Problem. Could you write out the records below exactly as they appear, leaving out any pictures?

****

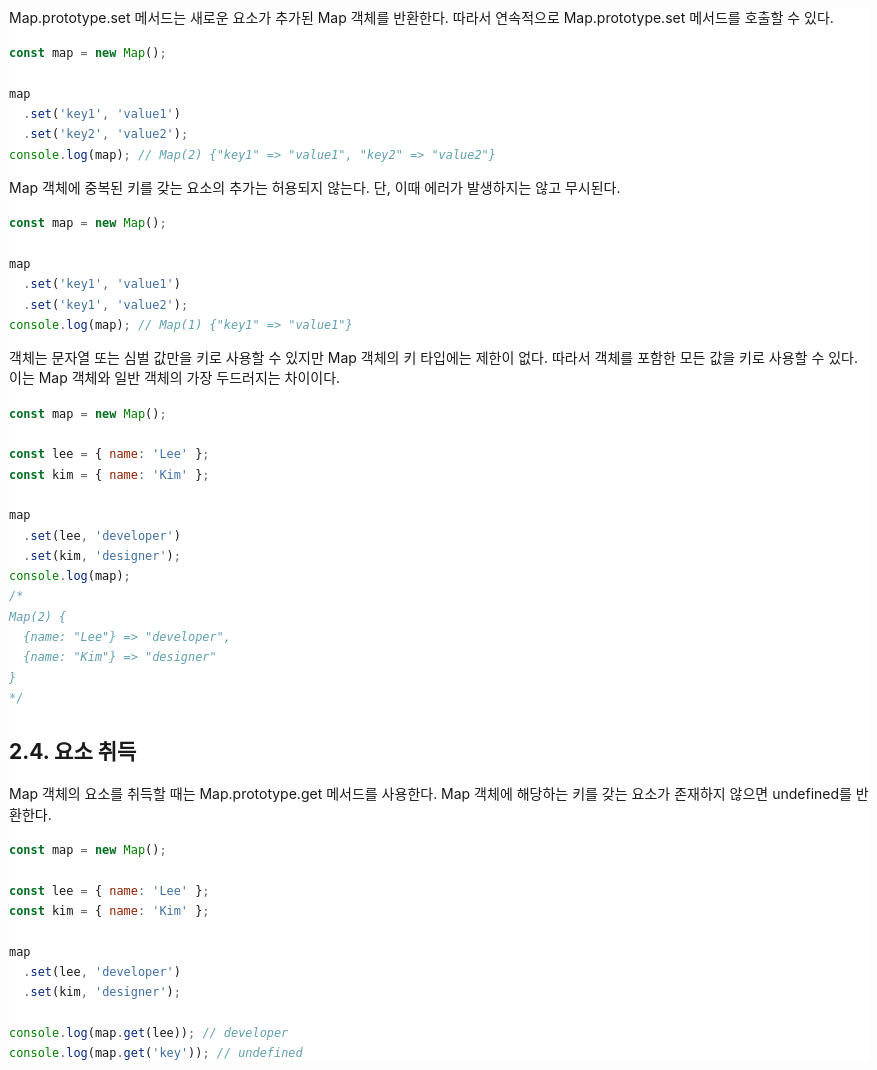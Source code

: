 Map.prototype.set 메서드는 새로운 요소가 추가된 Map 객체를 반환한다. 따라서 연속적으로 Map.prototype.set 메서드를 호출할 수 있다.

```javascript
const map = new Map();

map
  .set('key1', 'value1')
  .set('key2', 'value2');
console.log(map); // Map(2) {"key1" => "value1", "key2" => "value2"}
```

Map 객체에 중복된 키를 갖는 요소의 추가는 허용되지 않는다. 단, 이때 에러가 발생하지는 않고 무시된다.

```javascript
const map = new Map();

map
  .set('key1', 'value1')
  .set('key1', 'value2');
console.log(map); // Map(1) {"key1" => "value1"}
```

객체는 문자열 또는 심벌 값만을 키로 사용할 수 있지만 Map 객체의 키 타입에는 제한이 없다. 따라서 객체를 포함한 모든 값을 키로 사용할 수 있다. 이는 Map 객체와 일반 객체의 가장 두드러지는 차이이다.

```javascript
const map = new Map();

const lee = { name: 'Lee' };
const kim = { name: 'Kim' };

map
  .set(lee, 'developer')
  .set(kim, 'designer');
console.log(map);
/*
Map(2) {
  {name: "Lee"} => "developer",
  {name: "Kim"} => "designer"
}
*/
```

## 2.4. 요소 취득

Map 객체의 요소를 취득할 때는 Map.prototype.get 메서드를 사용한다. Map 객체에 해당하는 키를 갖는 요소가 존재하지 않으면 undefined를 반환한다.

```javascript
const map = new Map();

const lee = { name: 'Lee' };
const kim = { name: 'Kim' };

map
  .set(lee, 'developer')
  .set(kim, 'designer');

console.log(map.get(lee)); // developer
console.log(map.get('key')); // undefined
```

****

Response.
Source code

: Map.prototype.set 메서드는 새로운 요소가 추가된 Map 객체를 반환한다. 따라서 연속적으로 Map.prototype.set 메서드를 호출할 수 있다.

```javascript
const map = new Map();

map
  .set('key1', 'value1')
  .set('key2', 'value2');
console.log(map); // Map(2) {"key1" => "value1", "key2" => "value2"}
```

Map 객체에 중복된 키를 갖는 요소의 추가는 허용되지 않는다. 단, 이때 에러가 발생하지는 않고 무시된다.

```javascript
const map = new Map();

map
  .set('key1', 'value1')
  .set('key1', 'value2');
console.log(map); // Map(1) {"key1" => "value1"}
```

객체는 문자열 또는 심벌 값만을 키로 사용할 수 있지만 Map 객체의 키 타입에는 제한이 없다. 따라서 객체를 포함한 모든 값을 키로 사용할 수 있다. 이는 Map 객체와 일반 객체의 가장 두드러지는 차이이다.

```javascript
const map = new Map();

const lee = { name: 'Lee' };
const kim = { name: 'Kim' };

map
  .set(lee, 'developer')
  .set(kim, 'designer');
console.log(map);
/*
Map(2) {
  {name: "Lee"} => "developer",
  {name: "Kim"} => "designer"
}
*/
```

## 2.4. 요소 취득

Map 객체의 요소를 취득할 때는 Map.prototype.get 메서드를 사용한다. Map 객체에 해당하는 키를 갖는 요소가 존재하지 않으면 undefined를 반환한다.

```javascript
const map = new Map();

const lee = { name: 'Lee' };
const kim = { name: 'Kim' };

map
  .set(lee, 'developer')
  .set(kim, 'designer');

console.log(map.get(lee)); // developer
console.log(map.get('key')); // undefined
```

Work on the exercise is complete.